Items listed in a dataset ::
+++
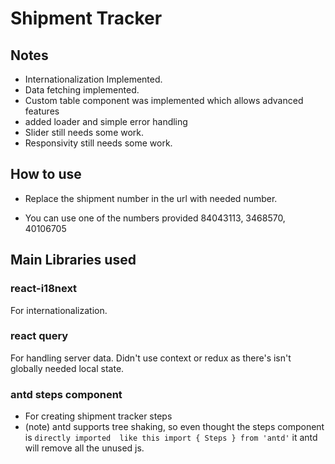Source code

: # Shipment Tracker

## Notes

- Internationalization Implemented.
- Data fetching implemented.
- Custom table component was implemented which allows advanced features
- added loader and simple error handling
- Slider still needs some work.
- Responsivity still needs some work.

## How to use

- Replace the shipment number in the url with needed number.

- You can use one of the numbers provided 84043113, 3468570, 40106705

## Main Libraries used

### react-i18next

For internationalization.

### react query

For handling server data.
Didn't use context or redux as there's isn't globally needed local state.

### antd steps component

- For creating shipment tracker steps
- (note) antd supports tree shaking, so even thought the steps component is `directly imported  like this import { Steps } from 'antd'` it antd will remove all the unused js.
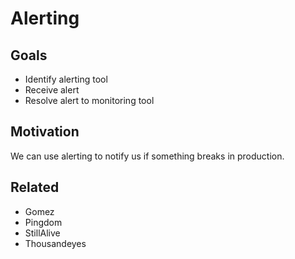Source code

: # Alerting

## Goals

* Identify alerting tool
* Receive alert
* Resolve alert to monitoring tool

## Motivation

We can use alerting to notify us if something breaks in production.

## Related

* Gomez
* Pingdom
* StillAlive
* Thousandeyes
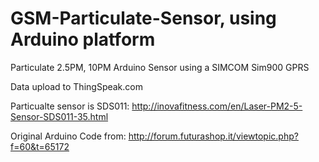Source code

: # GSM-Particulate-Sensor, using Arduino platform

Particulate 2.5PM, 10PM Arduino Sensor using a SIMCOM Sim900 GPRS 

Data upload to ThingSpeak.com

Particualte sensor is SDS011: http://inovafitness.com/en/Laser-PM2-5-Sensor-SDS011-35.html

Original Arduino Code from: http://forum.futurashop.it/viewtopic.php?f=60&t=65172
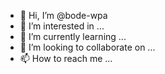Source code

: - 👋 Hi, I’m @bode-wpa
- 👀 I’m interested in ...
- 🌱 I’m currently learning ...
- 💞️ I’m looking to collaborate on ...
- 📫 How to reach me ...

<!---
bode-wpa/bode-wpa is a ✨ special ✨ repository because its `README.md` (this file) appears on your GitHub profile.
You can click the Preview link to take a look at your changes.
--->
+++
ACTION ITEM :: Each record above, in full: return it exactly, pictures excluded.

TASK RESPONSE ::
Source code

: # Shipment Tracker

## Notes

- Internationalization Implemented.
- Data fetching implemented.
- Custom table component was implemented which allows advanced features
- added loader and simple error handling
- Slider still needs some work.
- Responsivity still needs some work.

## How to use

- Replace the shipment number in the url with needed number.

- You can use one of the numbers provided 84043113, 3468570, 40106705

## Main Libraries used

### react-i18next

For internationalization.

### react query

For handling server data.
Didn't use context or redux as there's isn't globally needed local state.

### antd steps component

- For creating shipment tracker steps
- (note) antd supports tree shaking, so even thought the steps component is `directly imported  like this import { Steps } from 'antd'` it antd will remove all the unused js.
Source code

: # Alerting

## Goals

* Identify alerting tool
* Receive alert
* Resolve alert to monitoring tool

## Motivation

We can use alerting to notify us if something breaks in production.

## Related

* Gomez
* Pingdom
* StillAlive
* Thousandeyes
Source code

: # GSM-Particulate-Sensor, using Arduino platform

Particulate 2.5PM, 10PM Arduino Sensor using a SIMCOM Sim900 GPRS 

Data upload to ThingSpeak.com

Particualte sensor is SDS011: http://inovafitness.com/en/Laser-PM2-5-Sensor-SDS011-35.html

Original Arduino Code from: http://forum.futurashop.it/viewtopic.php?f=60&t=65172
Source code

: - 👋 Hi, I’m @bode-wpa
- 👀 I’m interested in ...
- 🌱 I’m currently learning ...
- 💞️ I’m looking to collaborate on ...
- 📫 How to reach me ...

<!---
bode-wpa/bode-wpa is a ✨ special ✨ repository because its `README.md` (this file) appears on your GitHub profile.
You can click the Preview link to take a look at your changes.
--->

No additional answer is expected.